Als eine »Verdämmte dieser Erde« fühlt sich Anke Hahn, Pankower Mieterin der landeseigenen Wohnungsbaugesellschaft Gesobau, nicht nur an diesem Dienstag, als sie am Landgericht Berlin in der Littenstraße in Mitte zum Prozesstermin eintrifft. Seit sieben Jahren, seit der Ankündigung der Arbeiten zur energetischen Sanierung, kämpft sie mit dem Wohnungsunternehmen vor allem wegen der Umlage der Kosten auf ihre Miete. »Das raubt Lebenszeit und Lebensqualität«, sagt Hahn, die mit ihrem Mann und zwei gemeinsamen Kindern in der Pestalozzistraße 4 wohnt. Statt früher 450 Euro Bruttowarmmiete soll die Familie nun monatlich 805 Euro an die Gesobau überweisen.
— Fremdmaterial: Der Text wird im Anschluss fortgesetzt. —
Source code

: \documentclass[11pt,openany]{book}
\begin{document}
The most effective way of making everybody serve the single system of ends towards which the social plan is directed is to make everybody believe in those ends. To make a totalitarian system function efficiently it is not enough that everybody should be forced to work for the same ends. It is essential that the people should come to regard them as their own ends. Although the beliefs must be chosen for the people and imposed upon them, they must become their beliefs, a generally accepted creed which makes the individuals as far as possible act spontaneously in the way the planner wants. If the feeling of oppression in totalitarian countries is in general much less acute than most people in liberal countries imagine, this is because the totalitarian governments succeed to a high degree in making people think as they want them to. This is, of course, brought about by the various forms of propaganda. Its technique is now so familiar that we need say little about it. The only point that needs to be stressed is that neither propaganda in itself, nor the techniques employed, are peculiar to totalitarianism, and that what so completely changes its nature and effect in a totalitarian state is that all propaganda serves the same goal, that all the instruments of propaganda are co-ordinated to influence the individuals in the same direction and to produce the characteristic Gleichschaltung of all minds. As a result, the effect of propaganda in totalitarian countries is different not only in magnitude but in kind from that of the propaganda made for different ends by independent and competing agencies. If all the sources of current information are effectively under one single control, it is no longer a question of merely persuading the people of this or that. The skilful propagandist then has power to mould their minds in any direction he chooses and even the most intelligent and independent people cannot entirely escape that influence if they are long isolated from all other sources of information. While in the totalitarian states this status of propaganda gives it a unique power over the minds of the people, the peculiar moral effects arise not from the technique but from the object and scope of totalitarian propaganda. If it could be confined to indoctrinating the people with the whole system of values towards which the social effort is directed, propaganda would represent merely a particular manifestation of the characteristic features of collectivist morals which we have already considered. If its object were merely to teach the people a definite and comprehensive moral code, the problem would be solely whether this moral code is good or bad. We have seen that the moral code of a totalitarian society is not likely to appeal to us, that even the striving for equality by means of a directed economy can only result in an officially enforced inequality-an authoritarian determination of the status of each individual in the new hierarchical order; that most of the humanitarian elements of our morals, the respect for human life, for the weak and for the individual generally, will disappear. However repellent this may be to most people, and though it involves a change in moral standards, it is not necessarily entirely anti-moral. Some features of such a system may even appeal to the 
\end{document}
Eigentlich hatte Anke Hahn bereits 2015 vom Amtsgericht Pankow/Weißensee bestätigt bekommen, dass sie den Großteil der Maßnahmen, vor allem die Dämmung der Fassade, nicht zu dulden hat. »Selbst unter Zugrundelegung der von der Klägerin dargelegten und von der Beklagten bestrittenen Zahlen der Einsparung der Energie würde unter Hinzunahme der Fenster und der Heizung eine Energieersparnis von 68,78 Euro im Monat einer Mieterhöhung von 249,29 Euro gegenüberstehen«, hieß es in der schriftlichen Urteilsbegründung.
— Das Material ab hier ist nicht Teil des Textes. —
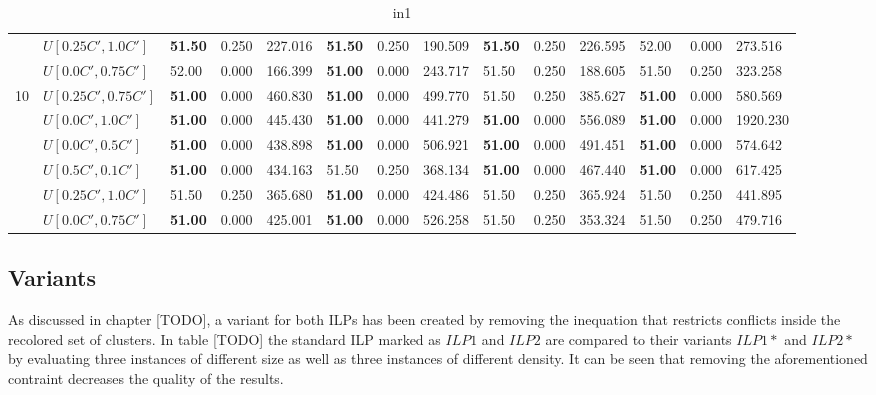 \begin{table}[h]
{\begin{tabular}{|l|l||l|l|l||l|l|l||l|l|l||l|l|l|}
       & $U[0.25C',1.0C']$ & \textbf{51.50} & 0.250 & 227.016 & \textbf{51.50} & 0.250 & 190.509 & \textbf{51.50} & 0.250 & 226.595 & 52.00 & 0.000 & 273.516 \\
       & $U[0.0C',0.75C']$ & 52.00 & 0.000 & 166.399 & \textbf{51.00} & 0.000 & 243.717 & 51.50 & 0.250 & 188.605 & 51.50 & 0.250 & 323.258 \\
      \hline\hline
      \multirow{6}{*}{10} & $U[0.25C',0.75C']$ & \textbf{51.00} & 0.000 & 460.830 & \textbf{51.00} & 0.000 & 499.770 & 51.50 & 0.250 & 385.627 & \textbf{51.00} & 0.000 & 580.569 \\
       & $U[0.0C',1.0C']$ & \textbf{51.00} & 0.000 & 445.430 & \textbf{51.00} & 0.000 & 441.279 & \textbf{51.00} & 0.000 & 556.089 & \textbf{51.00} & 0.000 & 1920.230 \\
       & $U[0.0C',0.5C']$ & \textbf{51.00} & 0.000 & 438.898 & \textbf{51.00} & 0.000 & 506.921 & \textbf{51.00} & 0.000 & 491.451 & \textbf{51.00} & 0.000 & 574.642 \\
       & $U[0.5C',0.1C']$ & \textbf{51.00} & 0.000 & 434.163 & 51.50 & 0.250 & 368.134 & \textbf{51.00} & 0.000 & 467.440 & \textbf{51.00} & 0.000 & 617.425 \\
       & $U[0.25C',1.0C']$ & 51.50 & 0.250 & 365.680 & \textbf{51.00} & 0.000 & 424.486 & 51.50 & 0.250 & 365.924 & 51.50 & 0.250 & 441.895 \\
       & $U[0.0C',0.75C']$ & \textbf{51.00} & 0.000 & 425.001 & \textbf{51.00} & 0.000 & 526.258 & 51.50 & 0.250 & 353.324 & 51.50 & 0.250 & 479.716 \\
      \hline
      \end{tabular}
      }
      \caption{in1}
      \label{tab:in1}\end{table}


\clearpage

\subsection{Variants}
As discussed in chapter [TODO], a variant for both ILPs has been created by removing the inequation that restricts conflicts inside the recolored set of clusters. In table [TODO] the standard ILP marked as $ILP1$ and $ILP2$ are compared to their variants $ILP1*$ and $ILP2*$ by evaluating three instances of different size as well as three instances of different density. It can be seen that removing the aforementioned contraint decreases the quality of the results.\\

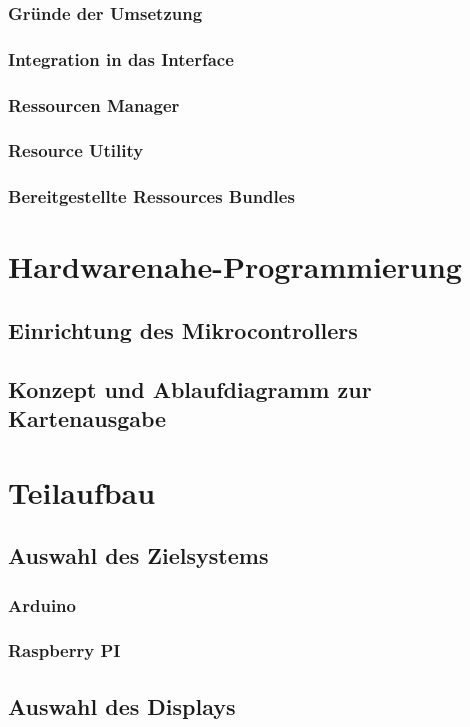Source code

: \subsubsection{Gründe der Umsetzung}
\subsubsection{Integration in das Interface}
\subsubsection{Ressourcen Manager}
\subsubsection{Resource Utility}
\subsubsection{Bereitgestellte Ressources Bundles}

\section{Hardwarenahe-Programmierung}
\subsection{Einrichtung des Mikrocontrollers}
\subsection{Konzept und Ablaufdiagramm zur Kartenausgabe} \label{ssec:konzeptCardDeal}
\section{Teilaufbau}
\subsection{Auswahl des Zielsystems}
\subsubsection{Arduino}
\subsubsection{Raspberry PI}
\subsection{Auswahl des Displays}
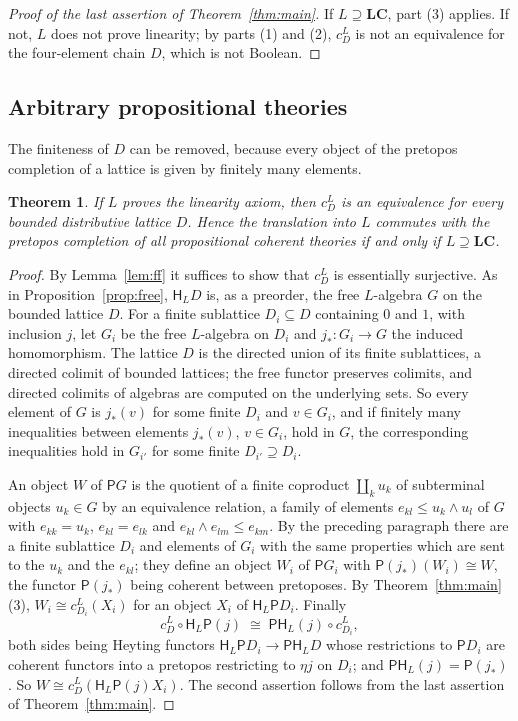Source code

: \documentclass[11pt]{amsart}
\newtheorem{thm}{Theorem}[section]
\theoremstyle{definition}
\newcommand{\PP}{\mathsf P}
\newcommand{\HH}{\mathsf H}
\newcommand{\LC}{\mathbf{LC}}
\begin{document}
\begin{proof}[Proof of the last assertion of Theorem~\ref{thm:main}]
If $L\supseteq\LC$, part (3) applies. If not, $L$ does not prove
linearity; by parts (1) and (2), $c^L_D$ is not an equivalence for the
four-element chain $D$, which is not Boolean.
\end{proof}

\subsection*{Arbitrary propositional theories}
The finiteness of $D$ can be removed, because every object of the
pretopos completion of a lattice is given by finitely many elements.

\begin{thm}\label{thm:bounded}
If $L$ proves the linearity axiom, then $c^L_D$ is an equivalence for
every bounded distributive lattice $D$. Hence the translation into $L$
commutes with the pretopos completion of all propositional coherent
theories if and only if $L\supseteq\LC$.
\end{thm}
\begin{proof}
By Lemma~\ref{lem:ff} it suffices to show that $c^L_D$ is essentially
surjective. As in Proposition~\ref{prop:free}, $\HH_LD$ is, as a
preorder, the free $L$-algebra $G$ on the bounded lattice $D$. For a
finite sublattice $D_i\subseteq D$ containing $0$ and $1$, with inclusion $j$, let $G_i$ be
the free $L$-algebra on $D_i$ and $j_*\colon G_i\to G$ the induced
homomorphism. The lattice $D$ is the directed union of its finite
sublattices, a directed colimit of bounded lattices; the free functor
preserves colimits, and directed colimits of algebras are computed on
the underlying sets. So every element of $G$ is $j_*(v)$ for some
finite $D_i$ and $v\in G_i$, and if finitely many inequalities between
elements $j_*(v)$, $v\in G_i$, hold in $G$, the corresponding
inequalities hold in $G_{i'}$ for some finite $D_{i'}\supseteq D_i$.

An object $W$ of $\PP G$ is the quotient of a finite coproduct
$\coprod_ku_k$ of subterminal objects $u_k\in G$ by an equivalence
relation, a family of elements $e_{kl}\le u_k\wedge u_l$ of $G$ with
$e_{kk}=u_k$, $e_{kl}=e_{lk}$ and $e_{kl}\wedge e_{lm}\le e_{km}$. By
the preceding paragraph there are a finite sublattice $D_i$ and
elements of $G_i$ with the same properties which are sent to the
$u_k$ and the $e_{kl}$; they define an object $W_i$ of $\PP G_i$ with
$\PP(j_*)(W_i)\cong W$, the functor $\PP(j_*)$ being coherent between
pretoposes. By Theorem~\ref{thm:main}(3), $W_i\cong c^L_{D_i}(X_i)$ for
an object $X_i$ of $\HH_L\PP D_i$. Finally
\[
c^L_D\circ\HH_L\PP(j)\;\cong\;\PP\HH_L(j)\circ c^L_{D_i},
\]
both sides being Heyting functors $\HH_L\PP D_i\to\PP\HH_LD$ whose
restrictions to $\PP D_i$ are coherent functors into a pretopos
restricting to $\eta j$ on $D_i$; and $\PP\HH_L(j)=\PP(j_*)$. So
$W\cong c^L_D(\HH_L\PP(j)X_i)$. The second assertion follows from the
last assertion of Theorem~\ref{thm:main}.
\end{proof}
\end{document}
»Praktisch gibt es überhaupt keine nennenswerte Energieeinsparung«, sagt Hahn. Seit vier Jahren seien inzwischen drei Viertel des Hauses saniert. »Deswegen haben wir die Möglichkeit, mit den echten Verbräuchen zu arbeiten«, so die Mieterin. Und tatsächlich unterscheiden sich diese kaum zwischen dem unsanierten und dem sanierten Teil des Hauses.
Die Gesobau lässt allerdings nicht locker. Am Dienstag kommt vor dem Landgericht ausführlich der Sachverständige Michael Krätschell zu Wort. »Jede Berechnung bleibt der Realität hinterher«, räumt dieser ein. Bedeutet: Das individuelle Heiz- und Lüftungsverhalten hat konkret einen sehr großen Einfluss auf den konkreten Energieverbrauch und dementsprechend auch auf die Einsparmöglichkeiten. »Die hohen Diskrepanzen werden in der Wissenschaft untersucht«, erklärt Krätschell. Ob die realen Verbrauchs- oder Bedarfswerte rechtlich relevant seien, könne er allerdings nicht beurteilen. »Es findet eine Einsparung statt«, stellt er fest. »Ob diese für die Höhe der Investition angemessen ist, ist eine andere Frage.«
Der Ingenieur Krätschell benennt einen aus Mietersicht erheblichen Schwachpunkt der vom Bundesgesetzgeber erlassenen Energie-Einsparverordnung: »Es gibt in der EnEV einen Parameter, der leider nicht geregelt ist: Nämlich die Frage der Zeitspannen, wann es sich rentiert.« Die Immobilienwirtschaft halte Maßnahmen teilweise nur dann für wirtschaftlich, wenn die Kosten bereits nach einem Jahrzehnt eingespielt würden, während Nachhaltigkeitsforscher auch bei Amortisationszeiten von einem halben Jahrhundert von einer Sinnhaftigkeit ausgingen.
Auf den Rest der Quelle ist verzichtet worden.